Brüssel will Zinsrichtlinie verschärfen: Steuerflucht nicht im Sinne der EU
Konsequenzen aus der Liechtenstein-Affäre: Europäische Minister beraten über die Verschärfung der Zinsrichtlinie, die auch für alle Steueroasen gelten soll.
Gilt für Österreich, Belgien und Luxemburg:
Das Recht auf Anonymität von ausländischen Anlegern verhindert eine Nennung der Namen bei der Überweisung der Zinserträge an das Heimatland. Zur Zeit liegt der Quellensteuersatzes bei 15 Prozent, soll jedoch bis 2011 auf 35 Prozent steigen.
Ausnahmeregelung Schweiz, Liechtenstein, Monaco, San Marino und Andorra:
Sie profitieren von den gleichen Schlupflöcher wie Österreich und Co. Zwar gehören die fünf Kleinstaaten nicht zur EU, haben sich aber vertraglich mit Brüssel geeinigt.
Einnahmen aus der Quellensteuer:
2006 flossen so 144,5 Millionen Euro Steuereinnahmen nach Deutschland zurück. 63 Millionen Euro kamen dabei aus der Schweiz, 50 Millionen Euro aus Luxemburg, 23 Millionen Euro aus Österreich und vier Millionen Euro aus Liechtenstein.
Zinserträge im Ausland:
1,5 Milliarden Euro wurden 2006 im europäischen Ausland an Zinszahlungenausgeschüttet. An der Spitze lag Luxemburg mit 684 Millionen Euro, gefolgt von Großbritannien mit 461 Millionen Euro.
BERLIN taz Als Reaktion auf die Affäre um Steuerhinterziehung in Liechtenstein drängt Bundesfinanzminister Peer Steinbrück auf strengere europäische Regeln. Bei der Sitzung der Wirtschafts- und Finanzminister (Ecofin) am Dienstag in Brüssel geht es unter anderem darum, die EU-Zinsrichtlinie auszuweiten. Bislang nicht erfasste Einkunftsarten, wie etwa Dividenden, könnten einbezogen werden. Dies gehöre zu den "denkbaren Szenarien", sagte eine Sprecherin Steinbrücks - wenngleich ihr Minister noch keine Details vorschlagen wolle.
Seit knapp zwei Wochen ermitteln deutsche Staatsanwaltschaften gegen mehrere hundert Verdächtige, die Steuern in Millionenhöhe mit Hilfe Liechtensteiner Stiftungen hinterzogen haben sollen. Nicht nur in Deutschland, sondern auch auf europäischer Ebene findet deshalb eine Debatte darüber statt, wie Steuerflucht erschwert werden könnte.

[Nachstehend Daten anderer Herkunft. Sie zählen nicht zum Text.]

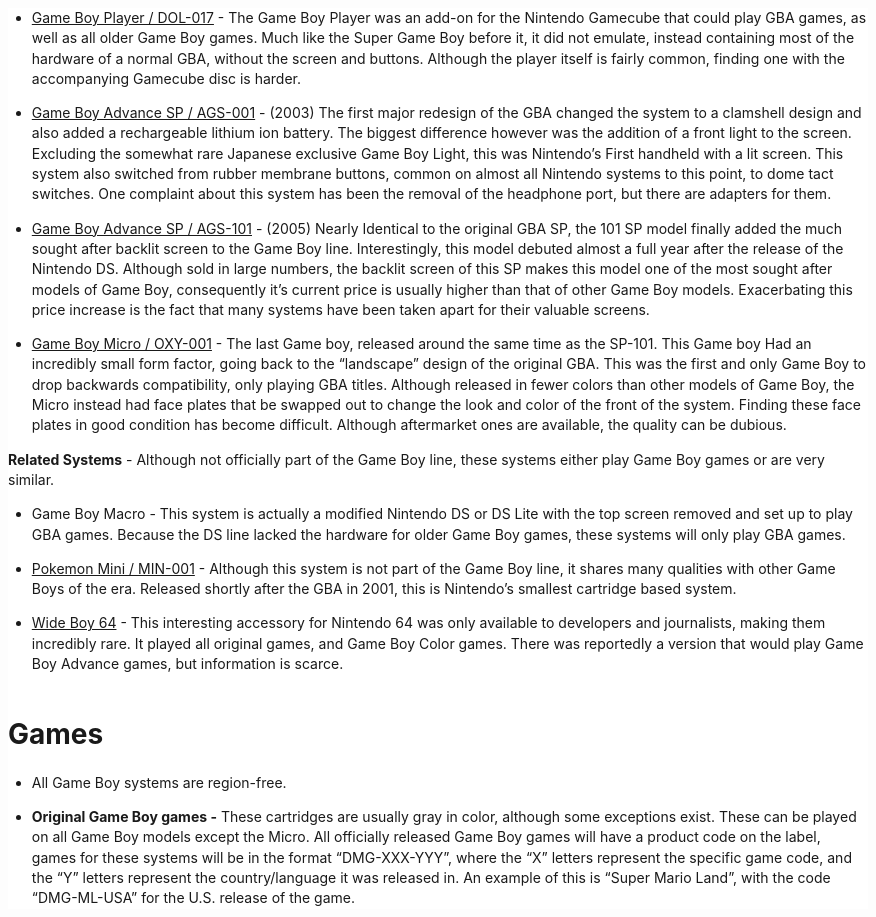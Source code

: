 * [Game Boy Player / DOL-017](https://en.wikipedia.org/wiki/Game_Boy_Player) - The Game Boy Player was an add-on for the Nintendo Gamecube that could play GBA games, as well as all older Game Boy games. Much like the Super Game Boy before it, it did not emulate, instead containing most of the hardware of a normal GBA, without the screen and buttons. Although the player itself is fairly common, finding one with the accompanying Gamecube disc is harder.
 
* [Game Boy Advance SP / AGS-001](https://en.wikipedia.org/wiki/Game_Boy_Advance_SP) - (2003) The first major redesign of the GBA changed the system to a clamshell design and also added a rechargeable lithium ion battery. The biggest difference however was the addition of a front light to the screen. Excluding the somewhat rare Japanese exclusive Game Boy Light, this was Nintendo’s First handheld with a lit screen. This system also switched from rubber membrane buttons, common on almost all Nintendo systems to this point, to dome tact switches. One complaint about this system has been the removal of the headphone port, but there are adapters for them.
 
* [Game Boy Advance SP / AGS-101](https://en.wikipedia.org/wiki/Game_Boy_Advance_SP#Backlit_Model_.28AGS-101.29) - (2005) Nearly Identical to the original GBA SP, the 101 SP model finally added the much sought after backlit screen to the Game Boy line. Interestingly, this model debuted almost a full year after the release of the Nintendo DS. Although sold in large numbers, the backlit screen of this SP makes this model one of the most sought after models of Game Boy, consequently it’s current price is usually higher than that of other Game Boy models. Exacerbating this price increase is the fact that many systems have been taken apart for their valuable screens.
 
* [Game Boy Micro / OXY-001](https://en.wikipedia.org/wiki/Game_Boy_Micro) - The last Game boy, released around the same time as the SP-101. This Game boy Had an incredibly small form factor, going back to the “landscape” design of the original GBA. This was the first and only Game Boy to drop backwards compatibility, only playing GBA titles. Although released in fewer colors than other models of Game Boy, the Micro instead had face plates that be swapped out to change the look and color of the front of the system. Finding these face plates in good condition has become difficult. Although aftermarket ones are available, the quality can be dubious. 
 
**Related Systems** - Although not officially part of the Game Boy line, these systems either play Game Boy games or are very similar.
 
* Game Boy Macro - This system is actually a modified Nintendo DS or DS Lite with the top screen removed and set up to play GBA games. Because the DS line lacked the hardware for older Game Boy games, these systems will only play GBA games.
 
* [Pokemon Mini / MIN-001](https://en.wikipedia.org/wiki/Pok%C3%A9mon_Mini) - Although this system is not part of the Game Boy line, it shares many qualities with other Game Boys of the era. Released shortly after the GBA in 2001, this is Nintendo’s smallest cartridge based system.
 
* [Wide Boy 64](https://en.wikipedia.org/wiki/Nintendo_64_accessories#Wide-Boy64) - This interesting accessory for Nintendo 64 was only available to developers and journalists, making them incredibly rare. It played all original games, and Game Boy Color games. There was reportedly a version that would play Game Boy Advance games, but information is scarce.
 
 
# Games
 
* All Game Boy systems are region-free.
 
* **Original Game Boy games -** These cartridges are usually gray in color, although some exceptions exist. These can be played on all Game Boy models except the Micro. All officially released Game Boy games will have a product code on the label, games for these systems will be in the format “DMG-XXX-YYY”, where the “X” letters represent the specific game code, and the “Y” letters represent the country/language it was released in. An example of this is “Super Mario Land”, with the code “DMG-ML-USA” for the U.S. release of the game.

Derzeit ist das wichtigste Instrument die Zinsrichtlinie der Europäischen Union. In Kraft seit 2005, regelt sie, dass sich die EU-Länder gegenseitig über Zinseinkünfte informieren, die Staatsbürger im Ausland erwirtschaften. Für Belgien, Österreich und Luxemburg gelten ähnliche Ausnahmen wie für die Nicht-EU-Staaten Schweiz und Liechtenstein. Als Ersatz für die automatische Information der Finanzämter erheben diese Länder eine pauschale Steuer auf Zinseinkünfte.

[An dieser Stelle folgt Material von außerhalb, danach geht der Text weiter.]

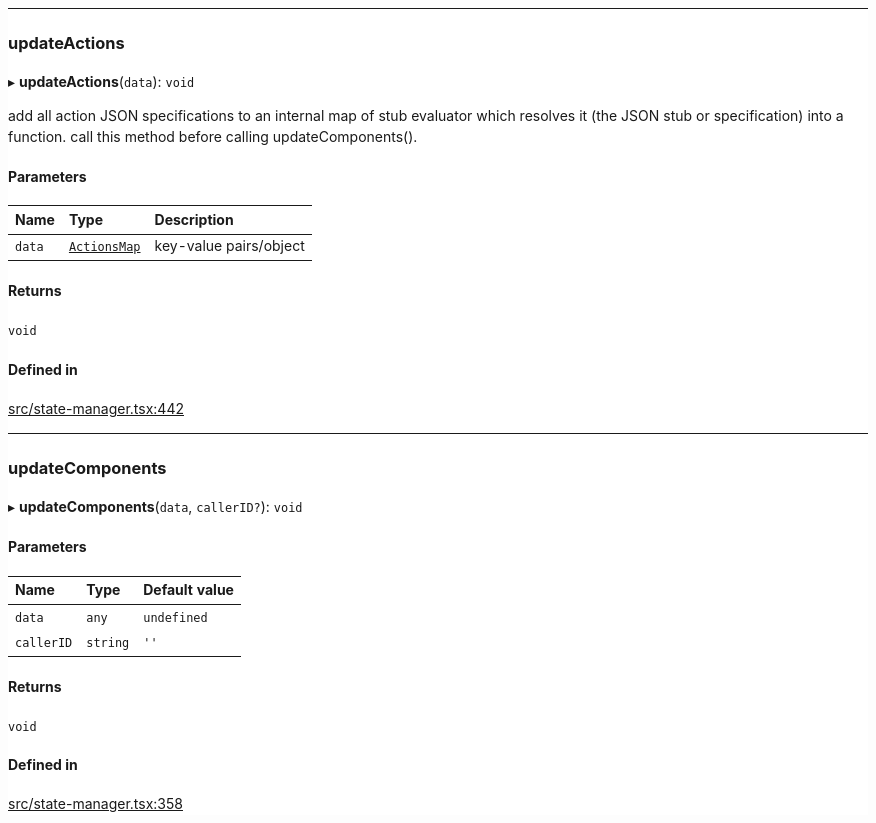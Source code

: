 ___

### updateActions

▸ **updateActions**(`data`): `void`

add all action JSON specifications to an internal map of stub evaluator which resolves it (the JSON stub
or specification) into a function. call this method before calling updateComponents().

#### Parameters

| Name | Type | Description |
| :------ | :------ | :------ |
| `data` | [`ActionsMap`](../wiki/stub-evaluator#actionsmap) | key-value pairs/object |

#### Returns

`void`

#### Defined in

[src/state-manager.tsx:442](https://github.com/VigneshVSV/mobx-render-engine/blob/6925d49/src/state-manager.tsx#L442)

___

### updateComponents

▸ **updateComponents**(`data`, `callerID?`): `void`

#### Parameters

| Name | Type | Default value |
| :------ | :------ | :------ |
| `data` | `any` | `undefined` |
| `callerID` | `string` | `''` |

#### Returns

`void`

#### Defined in

[src/state-manager.tsx:358](https://github.com/VigneshVSV/mobx-render-engine/blob/6925d49/src/state-manager.tsx#L358)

Steinbrücks Mitarbeiter überlegen nun, wie man die diversen Löcher in der Zinsrichtlinie stopfen könnte. Erstens sollen künftig neben den Zinsen auch andere Kapitaleinkünfte erfasst werden, die bislang nicht Gegenstand der Richtlinie sind. Dazu gehören Dividendenerträge von Aktiendepots. Eine zweite Möglichkeit bestünde darin, nicht nur die Vermögen natürlicher, sondern auch die juristischer Personen einzubeziehen. Könnte man darüber Einigkeit erzielen, müssten auch Unternehmen und Stiftungen ihre Kapitalerträge erklären. Und drittens geht es darum, auch die Staaten, die bislang Ausnahmeregelungen genießen, in den automatischen Informationsaustausch einzubeziehen. Das würde das Bankgeheimnis in Liechtenstein oder der Schweiz schwächen.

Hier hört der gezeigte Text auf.